:: Required work ::
Your answer should hold all lines of the entries that include the word "entities".

:: Material provided ::
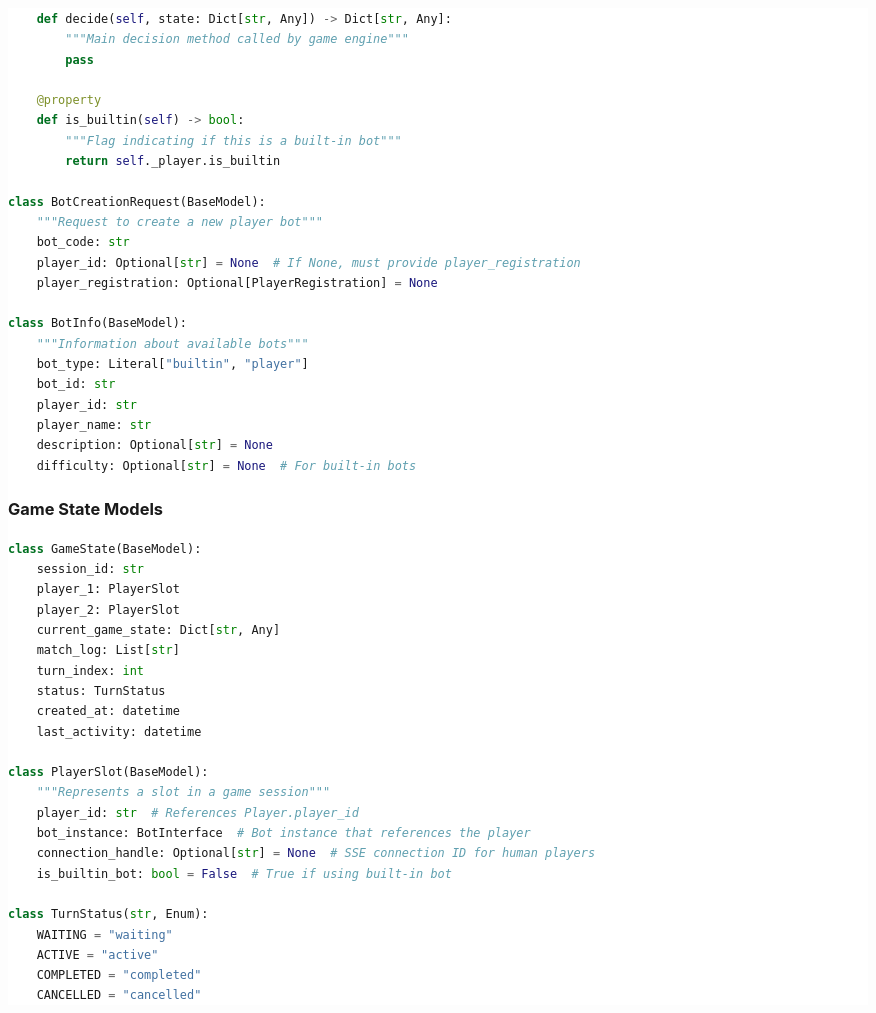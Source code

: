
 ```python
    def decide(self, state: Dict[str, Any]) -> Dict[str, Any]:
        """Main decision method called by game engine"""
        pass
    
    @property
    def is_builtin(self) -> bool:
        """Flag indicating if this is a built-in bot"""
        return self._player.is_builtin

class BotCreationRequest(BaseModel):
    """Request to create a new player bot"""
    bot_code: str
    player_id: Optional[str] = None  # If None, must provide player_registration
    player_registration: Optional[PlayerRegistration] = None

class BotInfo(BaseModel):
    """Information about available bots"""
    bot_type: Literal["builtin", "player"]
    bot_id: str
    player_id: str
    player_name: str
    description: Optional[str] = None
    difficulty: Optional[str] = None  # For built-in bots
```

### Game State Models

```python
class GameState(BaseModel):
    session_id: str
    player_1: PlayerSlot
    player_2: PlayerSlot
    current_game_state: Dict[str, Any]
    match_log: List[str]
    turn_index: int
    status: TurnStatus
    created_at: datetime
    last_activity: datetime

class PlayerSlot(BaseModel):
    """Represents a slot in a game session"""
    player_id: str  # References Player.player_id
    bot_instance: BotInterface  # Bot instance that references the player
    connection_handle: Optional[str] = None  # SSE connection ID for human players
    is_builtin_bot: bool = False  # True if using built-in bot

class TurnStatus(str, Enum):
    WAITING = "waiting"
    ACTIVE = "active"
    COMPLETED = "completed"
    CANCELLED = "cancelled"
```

...

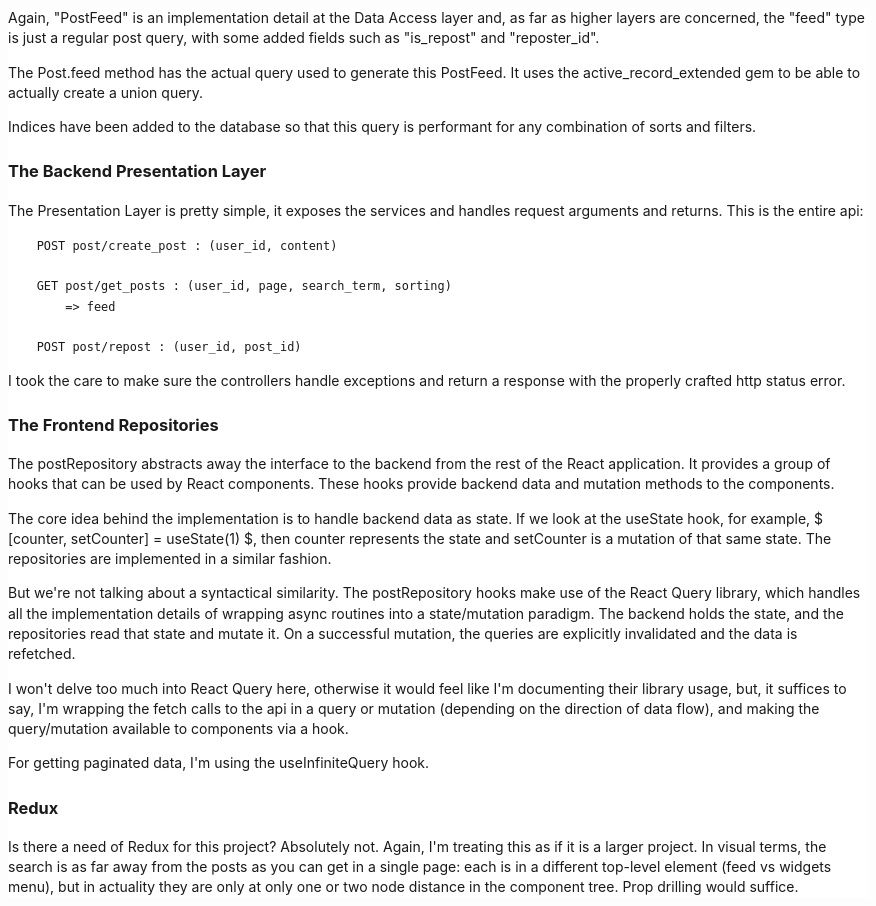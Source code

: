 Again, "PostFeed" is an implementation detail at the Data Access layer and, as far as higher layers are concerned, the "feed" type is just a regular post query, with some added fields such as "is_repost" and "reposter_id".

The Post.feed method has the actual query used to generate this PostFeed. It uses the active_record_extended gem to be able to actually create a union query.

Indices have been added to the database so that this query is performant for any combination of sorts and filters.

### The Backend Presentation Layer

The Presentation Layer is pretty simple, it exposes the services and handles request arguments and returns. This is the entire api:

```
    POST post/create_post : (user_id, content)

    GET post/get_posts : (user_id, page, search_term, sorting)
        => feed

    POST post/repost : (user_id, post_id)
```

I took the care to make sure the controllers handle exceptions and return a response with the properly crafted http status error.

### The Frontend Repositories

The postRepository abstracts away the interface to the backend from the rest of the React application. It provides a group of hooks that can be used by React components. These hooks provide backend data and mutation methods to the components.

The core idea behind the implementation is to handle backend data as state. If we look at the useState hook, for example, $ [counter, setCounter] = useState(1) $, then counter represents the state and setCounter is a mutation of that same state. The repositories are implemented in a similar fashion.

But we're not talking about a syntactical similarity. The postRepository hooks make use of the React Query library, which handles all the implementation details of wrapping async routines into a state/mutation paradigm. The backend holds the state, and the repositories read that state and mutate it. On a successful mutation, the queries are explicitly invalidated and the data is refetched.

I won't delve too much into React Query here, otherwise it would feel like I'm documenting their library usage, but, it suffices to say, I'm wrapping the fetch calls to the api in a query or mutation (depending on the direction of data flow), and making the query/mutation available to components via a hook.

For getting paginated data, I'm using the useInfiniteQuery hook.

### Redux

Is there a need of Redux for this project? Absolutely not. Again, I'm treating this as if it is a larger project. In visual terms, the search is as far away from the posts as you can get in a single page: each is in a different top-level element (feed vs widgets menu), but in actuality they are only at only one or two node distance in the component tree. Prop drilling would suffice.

==

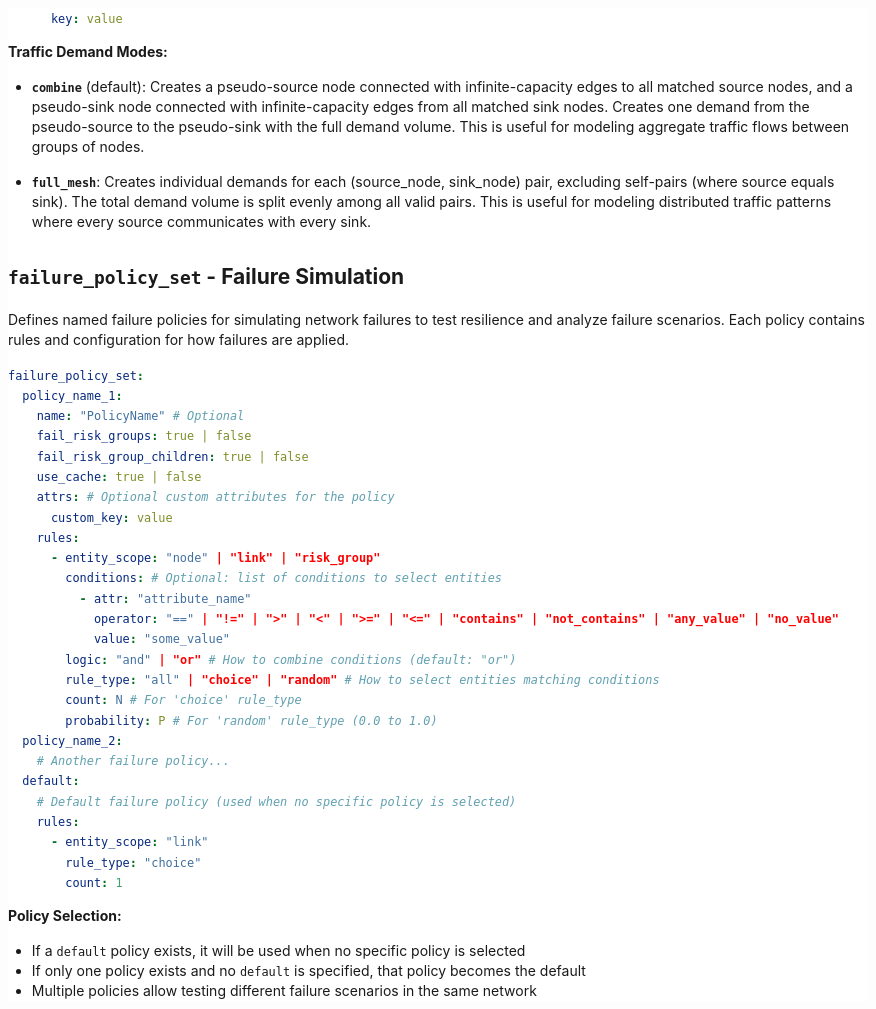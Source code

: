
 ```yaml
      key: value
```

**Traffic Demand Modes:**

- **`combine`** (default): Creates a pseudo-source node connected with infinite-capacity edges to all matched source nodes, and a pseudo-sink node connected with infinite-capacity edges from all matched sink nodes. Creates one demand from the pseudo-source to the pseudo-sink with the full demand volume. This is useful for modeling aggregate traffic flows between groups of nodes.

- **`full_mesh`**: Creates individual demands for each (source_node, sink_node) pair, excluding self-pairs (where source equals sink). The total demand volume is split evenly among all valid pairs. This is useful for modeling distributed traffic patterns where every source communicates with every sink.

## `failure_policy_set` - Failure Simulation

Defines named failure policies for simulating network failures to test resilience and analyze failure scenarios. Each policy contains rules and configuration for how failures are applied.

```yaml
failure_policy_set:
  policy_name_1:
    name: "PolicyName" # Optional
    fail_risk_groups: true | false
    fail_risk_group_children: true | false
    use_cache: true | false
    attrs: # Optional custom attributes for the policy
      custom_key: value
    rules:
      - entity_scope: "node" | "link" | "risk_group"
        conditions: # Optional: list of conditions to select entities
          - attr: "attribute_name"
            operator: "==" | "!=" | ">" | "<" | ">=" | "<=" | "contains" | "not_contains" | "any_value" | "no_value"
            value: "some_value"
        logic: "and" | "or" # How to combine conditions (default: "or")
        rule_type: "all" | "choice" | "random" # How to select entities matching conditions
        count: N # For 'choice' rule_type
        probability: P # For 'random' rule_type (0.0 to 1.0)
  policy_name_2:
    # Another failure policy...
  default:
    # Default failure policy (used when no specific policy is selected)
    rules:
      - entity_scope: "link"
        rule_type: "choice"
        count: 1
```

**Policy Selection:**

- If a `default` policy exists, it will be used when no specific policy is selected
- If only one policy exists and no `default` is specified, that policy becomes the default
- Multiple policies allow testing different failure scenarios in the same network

:: Task response ::
        conditions: # Optional: list of conditions to select entities
        rule_type: "all" | "choice" | "random" # How to select entities matching conditions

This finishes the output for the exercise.